▶ [The input]
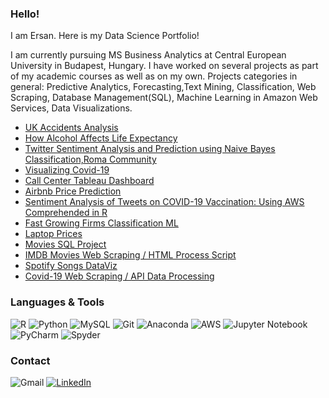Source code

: ### Hello!
I am Ersan. Here is my Data Science Portfolio!

I am currently pursuing MS Business Analytics at Central European University in Budapest, Hungary. I have worked on several projects as part of my academic courses as well as on my own. Projects categories in general: Predictive Analytics, Forecasting,Text Mining, Classification, Web Scraping, Database Management(SQL), Machine Learning in Amazon Web Services, Data Visualizations.

- [UK Accidents Analysis](https://github.com/ersan-kucukoglu/accidents_python-project)
- [How Alcohol Affects Life Expectancy](https://github.com/ersan-kucukoglu/masteringDS/blob/main/code/Mastering_Data_Science.ipynb)
- [Twitter Sentiment Analysis and Prediction using Naive Bayes Classification,Roma Community](https://github.com/ersan-kucukoglu/Roma_Sentiment_Analysis/blob/main/code/Python_Text_Analysis_Ersan-Kucukoglu.ipynb)
- [Visualizing Covid-19](https://github.com/ersan-kucukoglu/Covid19_dataviz_ggplot2)
- [Call Center Tableau Dashboard](https://github.com/ersan-kucukoglu/call_center_tableau)
- [Airbnb Price Prediction](https://github.com/ersan-kucukoglu/airbnb_price_pred)
- [Sentiment Analysis of Tweets on COVID-19 Vaccination: Using AWS Comprehended in R](https://github.com/ersan-kucukoglu/covid19_vaccine_Sentiment-Analysis_AWS)
- [Fast Growing Firms Classification ML](https://github.com/ersan-kucukoglu/fast_growing_firms_ML)
- [Laptop Prices](https://github.com/ersan-kucukoglu/laptop_prices_regressions)
- [Movies SQL Project](https://github.com/ersan-kucukoglu/movies_SQL_Project)
- [IMDB Movies Web Scraping / HTML Process Script](https://github.com/ersan-kucukoglu/imdb_web-scraping)
- [Spotify Songs DataViz](https://github.com/ersan-kucukoglu/spotify_dataViz)
- [Covid-19 Web Scraping / API Data Processing](https://github.com/ersan-kucukoglu/covid19-web-scraping-api)

### Languages & Tools
![R](https://img.shields.io/badge/r-%23276DC3.svg?style=for-the-badge&logo=r&logoColor=white)
![Python](https://img.shields.io/badge/python-3670A0?style=for-the-badge&logo=python&logoColor=ffdd54)
![MySQL](https://img.shields.io/badge/mysql-%2300f.svg?style=for-the-badge&logo=mysql&logoColor=white)
![Git](https://img.shields.io/badge/git-%23F05033.svg?style=for-the-badge&logo=git&logoColor=white)
![Anaconda](https://img.shields.io/badge/Anaconda-%2344A833.svg?style=for-the-badge&logo=anaconda&logoColor=white)
![AWS](https://img.shields.io/badge/AWS-%23FF9900.svg?style=for-the-badge&logo=amazon-aws&logoColor=white)
![Jupyter Notebook](https://img.shields.io/badge/jupyter-%23FA0F00.svg?style=for-the-badge&logo=jupyter&logoColor=white)
![PyCharm](https://img.shields.io/badge/pycharm-143?style=for-the-badge&logo=pycharm&logoColor=black&color=black&labelColor=green)
![Spyder](https://img.shields.io/badge/Spyder-838485?style=for-the-badge&logo=spyder%20ide&logoColor=maroon)

### Contact
![Gmail](https://img.shields.io/badge/Gmail-D14836?style=for-the-badge&logo=gmail&logoColor=white)
[![LinkedIn](https://img.shields.io/badge/linkedin-%230077B5.svg?style=for-the-badge&logo=linkedin&logoColor=white)](https://www.linkedin.com/in/ersankucukoglu/)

▶ [Exercise aim] What is the number of lines above that hold the string "Prediction"? Answer with that number alone.

▶ [Written solution] 2